Paulo Coelho
O processo criativo
Administrador | 21 de janeiro de 2017 - 01:17
Todo processo criativo, seja ele na literatura, na engenharia, na informática - e até mesmo no amor - respeita sempre um mesmo padrão: o ciclo da natureza. A seguir, listo as etapas deste processo:
a] aragem do campo: no momento em que o
solo é revirado, o oxigênio penetra onde antes não conseguia. O campo ganha um
novo rosto, a terra que estava em cima agora está embaixo, e o que estava
embaixo transformou-se em superfície. Este processo de revolução interior é
muito importante – porque, da mesma maneira que o novo rosto daquele campo irá
ver a luz do sol pela primeira vez, e deslumbrar-se com ela, uma reavaliação
dos nossos valores permitirá ver a vida com inocência, e sem ingenuidade.

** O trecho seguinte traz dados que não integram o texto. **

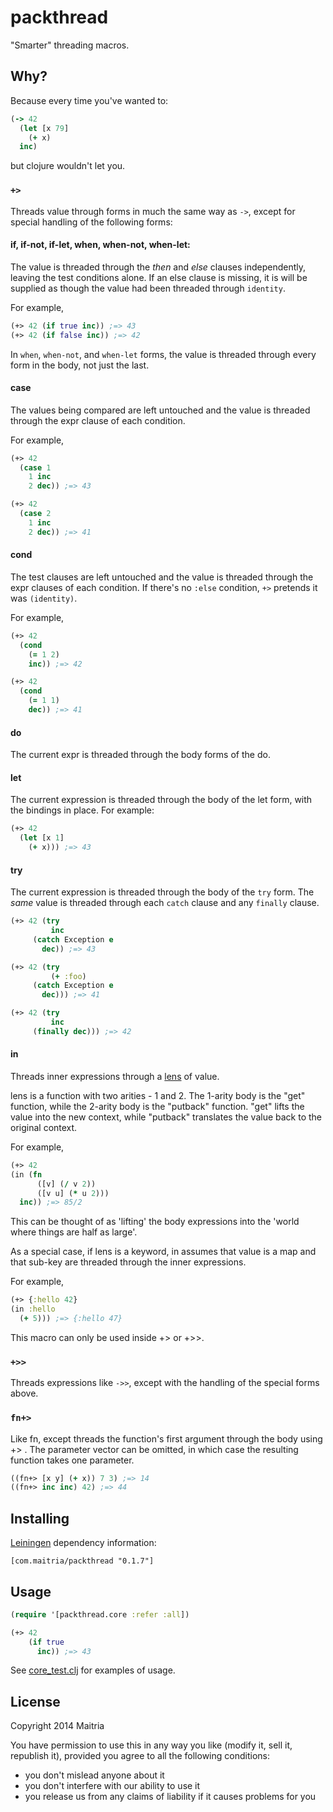 # packthread

"Smarter" threading macros.

## Why?

Because every time you've wanted to:

```clojure
(-> 42
  (let [x 79]
    (+ x)
  inc)
```

but clojure wouldn't let you.

### `+>`

Threads value through forms in much the same way as `->`, except for special
handling of the following forms:
  
####  if, if-not, if-let, when, when-not, when-let:

The value is threaded through the *then* and *else* clauses independently,
leaving the test conditions alone.  If an else clause is missing, it is
will be supplied as though the value had been threaded through `identity`.

For example,

```clojure
(+> 42 (if true inc)) ;=> 43
(+> 42 (if false inc)) ;=> 42
```
      
In `when`, `when-not`, and `when-let` forms, the value is threaded through
every form in the body, not just the last.

#### case

The values being compared are left untouched and the value is threaded through
the expr clause of each condition.

For example,

```clojure
(+> 42
  (case 1
    1 inc
    2 dec)) ;=> 43

(+> 42
  (case 2
    1 inc
    2 dec)) ;=> 41
```

#### cond

The test clauses are left untouched and the value is threaded through the expr
clauses of each condition.  If there's no `:else` condition, `+>` pretends it
was `(identity)`.

For example,

```clojure
(+> 42
  (cond
    (= 1 2)
    inc)) ;=> 42

(+> 42
  (cond
    (= 1 1)
    dec)) ;=> 41
```

#### do
    
The current expr is threaded through the body forms of the do.

#### let

The current expression is threaded through the body of the let form, with the
bindings in place. For example:

```clojure
(+> 42 
  (let [x 1] 
    (+ x))) ;=> 43
```

#### try

The current expression is threaded through the body of the `try` form.  The
_same_ value is threaded through each `catch` clause and any `finally` clause.

```clojure
(+> 42 (try
         inc
	 (catch Exception e
	   dec)) ;=> 43

(+> 42 (try
         (+ :foo)
	 (catch Exception e
	   dec))) ;=> 41

(+> 42 (try
         inc
	 (finally dec))) ;=> 42
```

#### in

Threads inner expressions through a [lens] of value.

lens is a function with two arities - 1 and 2.  The 1-arity body is the "get"
function, while the 2-arity body is the "putback" function.  "get" lifts the
value into the new context, while "putback" translates the value back to the
original context.

For example,

```clojure
(+> 42
(in (fn 
      ([v] (/ v 2))
      ([v u] (* u 2)))
  inc)) ;=> 85/2
```

This can be thought of as 'lifting' the body expressions into the 'world
where things are half as large'.

As a special case, if lens is a keyword, in assumes that value is a
map and that sub-key are threaded through the inner expressions.

For example,

```clojure
(+> {:hello 42}
(in :hello
  (+ 5))) ;=> {:hello 47}
```

This macro can only be used inside +> or +>>.

### `+>>`

Threads expressions like `->>`, except with the handling of the special forms
above.

### `fn+>`

Like fn, except threads the function's first argument through the body using
+> .  The parameter vector can be omitted, in which case the resulting function
takes one parameter.

```clojure
((fn+> [x y] (+ x)) 7 3) ;=> 14
((fn+> inc inc) 42) ;=> 44
```

## Installing

[Leiningen](http://github.com/technomancy/leiningen/) dependency information:

```
[com.maitria/packthread "0.1.7"]
```

## Usage

```clojure
(require '[packthread.core :refer :all])

(+> 42
    (if true
      inc)) ;=> 43
```

See [core_test.clj](test/packthread/core_test.clj) for examples of usage.

## License

Copyright 2014 Maitria

You have permission to use this in any way you like (modify it, sell it, republish it), 
provided you agree to all the following conditions:

* you don't mislead anyone about it
* you don't interfere with our ability to use it
* you release us from any claims of liability if it causes problems for you

[lens]: http://repository.upenn.edu/cgi/viewcontent.cgi?article=1044&context=cis_reports
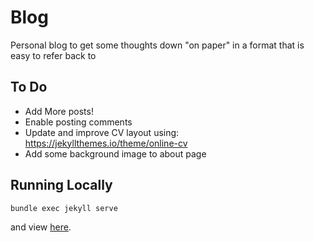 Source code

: # Blog

Personal blog to get some thoughts down "on paper" in a format that is easy to refer back to

## To Do

* Add More posts!
* Enable posting comments
* Update and improve CV layout using: https://jekyllthemes.io/theme/online-cv
* Add some background image to about page

## Running Locally

```shell
bundle exec jekyll serve
```

and view [here](http://localhost:4000). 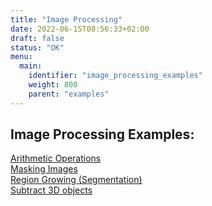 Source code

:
 ```yaml
---
title: "Image Processing"
date: 2022-06-15T08:56:33+02:00
draft: false
status: "OK"
menu: 
  main:
    identifier: "image_processing_examples"
    weight: 800
    parent: "examples"
---
```


## Image Processing Examples:
[Arithmetic Operations](/examples/image_processing/example1/)  
[Masking Images](/examples/image_processing/example2/)  
[Region Growing (Segmentation)](/examples/image_processing/example3/)  
[Subtract 3D objects](/examples/image_processing/example4/)  

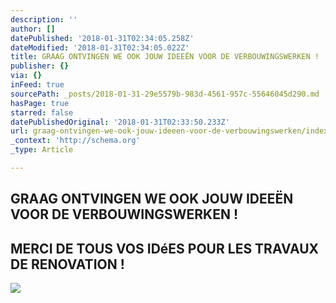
 ```yaml
---
description: ''
author: []
datePublished: '2018-01-31T02:34:05.258Z'
dateModified: '2018-01-31T02:34:05.022Z'
title: GRAAG ONTVINGEN WE OOK JOUW IDEEËN VOOR DE VERBOUWINGSWERKEN !
publisher: {}
via: {}
inFeed: true
sourcePath: _posts/2018-01-31-29e5579b-983d-4561-957c-55646045d290.md
hasPage: true
starred: false
datePublishedOriginal: '2018-01-31T02:33:50.233Z'
url: graag-ontvingen-we-ook-jouw-ideeen-voor-de-verbouwingswerken/index.html
_context: 'http://schema.org'
_type: Article

---
```

## GRAAG ONTVINGEN WE OOK JOUW IDEEËN VOOR DE VERBOUWINGSWERKEN !

## MERCI DE TOUS VOS IDéES POUR LES TRAVAUX DE RENOVATION !
![](https://the-grid-user-content.s3-us-west-2.amazonaws.com/5e78fe9d-bb56-429c-bd81-6d7067bff88a.jpg)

Assim, estaremos preparados para o milagre da inspiração. Um bom criador tem
que saber estar sempre revirando seus valores, e jamais ficar contente com
aquilo que julga entender.
b] a semeadura: toda obra é fruto do contato com a vida. O
homem criador não pode trancar-se em uma torre de marfim; precisa estar em
contato com o próximo, e compartilhar sua condição humana. Nunca vai saber, de
antemão, quais as coisas que serão importantes no futuro, de modo que, quanto
mais intensa sua vida, mais possibilidades tem de encontrar uma linguagem
original. Le Corbusier dizia que “enquanto o homem quis voar imitando os
pássaros, nunca conseguiu.” O mesmo se passa com o artista: embora ele seja um
tradutor de emoções, a linguagem que ele está traduzindo não é inteiramente
conhecida por ele, e se tentar imitar ou controlar a inspiração, jamais chegará
onde deseja. Ele precisa permitir que a
vida semeie o campo fértil do seu inconsciente.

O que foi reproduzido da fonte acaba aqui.